Overview

The fourth project is to build your own implementation of malloc and free. That is, you will need to implement a library that interacts with the operating system to perform heap management on behalf of a user process as demonstrated in class. Using the Lecture 15: Example Code as a starting point, you will need to add the following features:

  1. Implement splitting and coalescing of free blocks.

  2. Implement additional heap management strategies: Next Fit, Best Fit, and Worst Fit (First Fit has already been implemented for you).

    To support different strategies in the same source file, we will use C's #if directive to select different blocks of code at compile time.

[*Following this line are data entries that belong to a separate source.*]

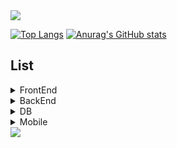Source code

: <img src="https://capsule-render.vercel.app/api?type=waving&color=BDBDC8&height=200&section=header&fontSize=80&text=Hi👋%20I'm%20JIYOU!" />

[![Top Langs](https://github-readme-stats.vercel.app/api/top-langs/?username=jiyou228)](https://github.com/anuraghazra/github-readme-stats) [![Anurag's GitHub stats](https://github-readme-stats.vercel.app/api?username=jiyou228)](https://github.com/anuraghazra/github-readme-stats)


## List
<details>
  <summary>
    FrontEnd
  </summary>
  
  ![js](https://img.shields.io/badge/JavaScript-F7DF1E?style=for-the-badge&logo=JavaScript&logoColor=white)
  ![react](https://img.shields.io/badge/React-20232A?style=for-the-badge&logo=react&logoColor=61DAFB)
  ![react_na](https://img.shields.io/badge/React_Native-20232A?style=for-the-badge&logo=react&logoColor=61DAFB)
  ![html5](https://img.shields.io/badge/HTML5-E34F26?style=for-the-badge&logo=html5&logoColor=white)
  ![python](https://img.shields.io/badge/Python-3776AB?style=for-the-badge&logo=python&logoColor=white)
  ![css](https://img.shields.io/badge/CSS-239120?&style=for-the-badge&logo=css3&logoColor=white)
  ![nodejs](https://img.shields.io/badge/Node.js-43853D?style=for-the-badge&logo=node.js&logoColor=white)
  ![c](https://img.shields.io/badge/C-00599C?style=for-the-badge&logo=c&logoColor=white)
  ![bootstrap](https://img.shields.io/badge/Bootstrap-563D7C?style=for-the-badge&logo=bootstrap&logoColor=white)
  ![redux](https://img.shields.io/badge/Redux-593D88?style=for-the-badge&logo=redux&logoColor=white)
  ![router](https://img.shields.io/badge/React_Router-CA4245?style=for-the-badge&logo=react-router&logoColor=white)
  
</details>
<details>
  <summary>
    BackEnd
  </summary>
  
  ![java](https://img.shields.io/badge/Java-ED8B00?style=for-the-badge&logo=openjdk&logoColor=white)
  ![spring](https://img.shields.io/badge/Spring-6DB33F?style=for-the-badge&logo=spring&logoColor=white)
  ![flask](https://img.shields.io/badge/Flask-000000?style=for-the-badge&logo=flask&logoColor=white)
  
  
</details>
<details>
  <summary>
    DB
  </summary>
  
  ![mysql](https://img.shields.io/badge/MySQL-00000F?style=for-the-badge&logo=mysql&logoColor=white)
  ![redis](https://img.shields.io/badge/redis-%23DD0031.svg?&style=for-the-badge&logo=redis&logoColor=white)
  ![firebase](https://img.shields.io/badge/Firebase-039BE5?style=for-the-badge&logo=Firebase&logoColor=white)
  ![oracle](https://img.shields.io/badge/Oracle-F80000?style=for-the-badge&logo=Oracle&logoColor=white)
</details>
<details>
  <summary>
    Mobile
  </summary>
  
  ![swift](https://img.shields.io/badge/Swift-FA7343?style=for-the-badge&logo=swift&logoColor=white)
  ![kotiln](https://img.shields.io/badge/Kotlin-0095D5?&style=for-the-badge&logo=kotlin&logoColor=white)
</details>

<img src="https://capsule-render.vercel.app/api?type=waving&color=BDBDC8&height=150&section=footer" />
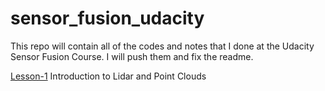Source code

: # sensor_fusion_udacity
This repo will contain all of the codes and notes that I done at the Udacity Sensor Fusion Course.  I will push them and fix the readme. 


 [Lesson-1](https://github.com/zehranrgi/sensor_fusion_udacity/tree/35a907a12556071207bc27fe2b5c28aa3fa91ab0/lesson1)
Introduction to Lidar and Point Clouds 




 
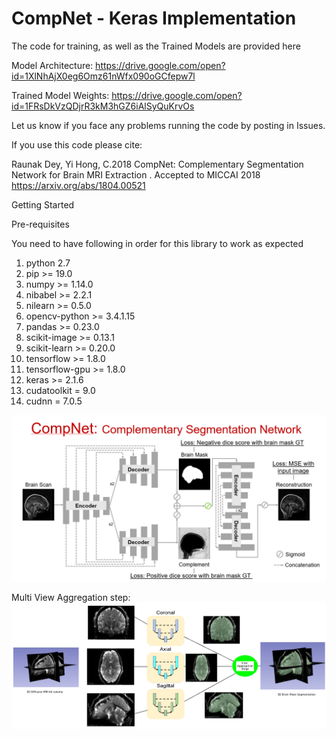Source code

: # CompNet - Keras Implementation

The code for training, as well as the Trained Models are provided here

Model Architecture: https://drive.google.com/open?id=1XlNhAjX0eg6Omz61nWfx090oGCfepw7l

Trained Model Weights: https://drive.google.com/open?id=1FRsDkVzQDjrR3kM3hGZ6iAlSyQuKrvOs

Let us know if you face any problems running the code by posting in Issues.

If you use this code please cite:

Raunak Dey, Yi Hong, C.2018 CompNet: Complementary Segmentation Network for Brain MRI Extraction . Accepted to MICCAI 2018 https://arxiv.org/abs/1804.00521

Getting Started

Pre-requisites

You need to have following in order for this library to work as expected

1)  python 2.7
2)  pip >= 19.0
3)  numpy >= 1.14.0
4)  nibabel >= 2.2.1
5)  nilearn >= 0.5.0
6)  opencv-python >= 3.4.1.15
7)  pandas >= 0.23.0
8)  scikit-image >= 0.13.1
9)  scikit-learn >= 0.20.0
10) tensorflow >= 1.8.0
11) tensorflow-gpu >= 1.8.0
12) keras >= 2.1.6
13) cudatoolkit = 9.0
14) cudnn = 7.0.5

![Screenshot](https://github.com/SenthilCaesar/CNN-Brain-MRI-Segmentation/blob/master/CompNet%20Arch.png)


Multi View Aggregation step:
![Screenshot](https://github.com/SenthilCaesar/CNN-Brain-MRI-Segmentation/blob/master/Multiview.png)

  3. Add counters for tracking of the following events:

    • Number of times the user calls malloc successfully
    • Number of times the user calls free successfully
    • Number of times we reuse an existing block
    • Number of times we request a new block
    • Number of times we split a block
    • Number of times we coalesce blocks
    • Number blocks in free list
    • Total amount of memory requested
    • Maximum size of the heap

    This information should be reported whenever the program exits (hint: atexit) and should look like this:

    mallocs:   6
    frees:     6
    reuses:    2
    grows:     4
    splits:    1
    coalesces: 1
    blocks:    4
    requested: 6144
    max heap:  4096
    
  4. Create tests to check the correctness of your implementations.

  5. Create benchmarks to analyze the metrics above for the different strategies.

Note: We will not consider thread-safety or support multiple threads at all for this project.

Working in groups of one or two people, you are to create a library that implements malloc and free by midnight on Thursday, November 9, 2017. Additionally, you are benchmark and analyze your library by Tuesday, November 14, 2017.

More details about this project and your deliverables are described below.

Heap Management

Implementing your own heap management library is more common than you think. For instance, Firefox uses jemalloc, while GNU uses dlmalloc, and Google provides tcmalloc. As hardware and operating systems evolve, the optimal heap management strategies change as well, and so developers continue to advance the state of the art. For this project, we will focus on understanding the basics and getting something that works (good enough).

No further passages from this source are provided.